Kay se graduó en el instituto East Rutherford y posteriormente cursó estudios en el Isothermal Community College, donde muy pronto descubrió su escaso interés por las clases de gestión de empresas. Tras pasarse a asignaturas más apasionantes, como la historia y la literatura, comenzó a concentrarse en la escritura, dedicación que la atraía desde hacía tiempo. Quedó rápidamente enganchada, pidió una máquina de escribir por Navidad y comenzó a trabajar de firme en su primera novela. Vendió aquel libro (una historia romántica ambientada en la Regencia y titulada Lady Thief) a la editorial Dell Publishing en 1980. Desde entonces ha publicado más de sesenta novelas y cuatro novelas cortas.

Kay es soltera y vive en un pueblecito de Carolina del Norte, no lejos de su padre y sus hermanos.
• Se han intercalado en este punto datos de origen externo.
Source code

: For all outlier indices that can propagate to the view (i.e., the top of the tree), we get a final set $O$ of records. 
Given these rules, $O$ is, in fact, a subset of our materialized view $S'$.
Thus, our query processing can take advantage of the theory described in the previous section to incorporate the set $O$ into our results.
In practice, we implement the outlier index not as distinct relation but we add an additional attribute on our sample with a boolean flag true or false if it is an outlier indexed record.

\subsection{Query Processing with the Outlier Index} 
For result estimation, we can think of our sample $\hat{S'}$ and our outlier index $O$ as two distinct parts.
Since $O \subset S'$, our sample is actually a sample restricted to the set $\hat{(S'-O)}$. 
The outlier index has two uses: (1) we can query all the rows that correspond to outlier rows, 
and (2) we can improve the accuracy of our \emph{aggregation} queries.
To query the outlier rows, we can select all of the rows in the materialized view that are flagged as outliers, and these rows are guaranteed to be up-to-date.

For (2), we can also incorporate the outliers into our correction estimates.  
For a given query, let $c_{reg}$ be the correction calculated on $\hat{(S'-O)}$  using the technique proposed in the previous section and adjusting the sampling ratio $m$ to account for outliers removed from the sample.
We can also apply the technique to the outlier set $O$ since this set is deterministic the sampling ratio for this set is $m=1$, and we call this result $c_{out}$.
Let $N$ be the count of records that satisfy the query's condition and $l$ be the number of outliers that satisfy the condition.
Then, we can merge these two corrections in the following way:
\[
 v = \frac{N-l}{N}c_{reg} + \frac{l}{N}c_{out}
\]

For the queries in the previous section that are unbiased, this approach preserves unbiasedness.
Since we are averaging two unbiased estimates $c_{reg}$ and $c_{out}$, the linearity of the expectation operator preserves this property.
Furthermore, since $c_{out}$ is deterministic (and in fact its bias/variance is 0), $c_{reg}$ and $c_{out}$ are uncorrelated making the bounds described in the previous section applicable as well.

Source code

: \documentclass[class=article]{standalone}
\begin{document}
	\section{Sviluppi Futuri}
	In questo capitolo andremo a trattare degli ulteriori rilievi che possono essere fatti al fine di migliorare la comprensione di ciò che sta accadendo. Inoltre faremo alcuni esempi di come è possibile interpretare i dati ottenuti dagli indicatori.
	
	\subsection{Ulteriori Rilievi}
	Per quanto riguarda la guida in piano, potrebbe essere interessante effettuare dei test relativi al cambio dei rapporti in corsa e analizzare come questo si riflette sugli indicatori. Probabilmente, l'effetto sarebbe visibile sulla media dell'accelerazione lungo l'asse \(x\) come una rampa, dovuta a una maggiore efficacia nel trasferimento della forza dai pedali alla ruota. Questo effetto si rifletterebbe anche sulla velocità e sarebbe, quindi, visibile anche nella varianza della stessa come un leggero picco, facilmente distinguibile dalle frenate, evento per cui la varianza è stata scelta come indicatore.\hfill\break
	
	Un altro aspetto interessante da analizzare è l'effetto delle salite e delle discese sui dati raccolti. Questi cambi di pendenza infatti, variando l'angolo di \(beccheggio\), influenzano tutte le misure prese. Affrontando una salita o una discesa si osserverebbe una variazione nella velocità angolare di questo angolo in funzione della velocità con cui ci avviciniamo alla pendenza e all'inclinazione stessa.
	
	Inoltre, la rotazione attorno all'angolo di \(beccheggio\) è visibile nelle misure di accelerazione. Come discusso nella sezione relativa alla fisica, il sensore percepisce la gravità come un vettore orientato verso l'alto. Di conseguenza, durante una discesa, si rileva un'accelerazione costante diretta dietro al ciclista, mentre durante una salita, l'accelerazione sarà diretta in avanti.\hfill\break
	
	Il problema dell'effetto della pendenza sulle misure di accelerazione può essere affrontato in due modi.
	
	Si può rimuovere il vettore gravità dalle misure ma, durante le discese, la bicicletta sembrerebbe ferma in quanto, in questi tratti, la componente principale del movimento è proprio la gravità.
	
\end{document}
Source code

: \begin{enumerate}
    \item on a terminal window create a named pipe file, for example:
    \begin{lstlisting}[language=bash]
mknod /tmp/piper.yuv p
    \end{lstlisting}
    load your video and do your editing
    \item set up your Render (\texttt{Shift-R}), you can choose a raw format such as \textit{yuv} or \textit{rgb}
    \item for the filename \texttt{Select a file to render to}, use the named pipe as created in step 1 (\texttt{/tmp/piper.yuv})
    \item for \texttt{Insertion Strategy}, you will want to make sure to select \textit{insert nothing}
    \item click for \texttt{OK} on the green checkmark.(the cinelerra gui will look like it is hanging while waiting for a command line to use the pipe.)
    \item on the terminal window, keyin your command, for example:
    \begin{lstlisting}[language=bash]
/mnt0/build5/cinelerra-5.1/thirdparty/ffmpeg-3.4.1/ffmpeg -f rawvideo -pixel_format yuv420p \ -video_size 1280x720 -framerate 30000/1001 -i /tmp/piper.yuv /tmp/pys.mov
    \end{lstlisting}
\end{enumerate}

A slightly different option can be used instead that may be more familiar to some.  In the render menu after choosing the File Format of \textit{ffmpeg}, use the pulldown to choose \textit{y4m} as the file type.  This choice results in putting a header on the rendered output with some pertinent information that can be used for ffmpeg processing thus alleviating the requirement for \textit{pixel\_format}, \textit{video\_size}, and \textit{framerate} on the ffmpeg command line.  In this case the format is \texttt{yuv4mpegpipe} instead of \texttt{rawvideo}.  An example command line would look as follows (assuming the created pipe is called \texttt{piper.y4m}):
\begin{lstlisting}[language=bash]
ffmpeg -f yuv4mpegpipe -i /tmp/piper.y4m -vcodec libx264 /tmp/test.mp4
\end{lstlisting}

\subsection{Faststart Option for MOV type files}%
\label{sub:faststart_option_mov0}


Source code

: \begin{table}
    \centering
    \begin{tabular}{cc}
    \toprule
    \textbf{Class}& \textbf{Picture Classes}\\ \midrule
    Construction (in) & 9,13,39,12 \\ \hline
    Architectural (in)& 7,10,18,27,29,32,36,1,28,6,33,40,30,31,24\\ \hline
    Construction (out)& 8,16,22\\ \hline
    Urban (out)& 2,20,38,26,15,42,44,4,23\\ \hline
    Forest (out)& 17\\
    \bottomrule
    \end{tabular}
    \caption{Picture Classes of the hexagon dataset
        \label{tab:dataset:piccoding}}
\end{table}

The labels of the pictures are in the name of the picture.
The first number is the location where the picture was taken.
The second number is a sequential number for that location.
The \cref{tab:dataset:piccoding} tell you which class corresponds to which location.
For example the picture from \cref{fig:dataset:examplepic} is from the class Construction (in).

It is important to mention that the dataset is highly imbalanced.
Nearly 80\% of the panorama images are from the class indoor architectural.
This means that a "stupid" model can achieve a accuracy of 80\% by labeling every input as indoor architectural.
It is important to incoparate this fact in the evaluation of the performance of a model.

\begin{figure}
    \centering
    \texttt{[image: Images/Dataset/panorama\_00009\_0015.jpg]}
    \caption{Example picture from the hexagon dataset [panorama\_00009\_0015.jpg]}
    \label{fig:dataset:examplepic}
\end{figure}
Se digna vivir con ella una banda de gatos (Bonnie, Ginger, Oscar, Tuffy, Felix, Renny e Isabel) que, pese a tener personalidades muy distintas, comparten todos ellos el gusto por dormitar sobre los manuscritos o sobre cualquier documento que haya encima de su mesa. Y entre tanto felino habitan dos canes alegres y tolerantes: Bandit, un perro rescatado de la perrera que parece un pequeño ovejero, y una sheltie llamada Lizzie.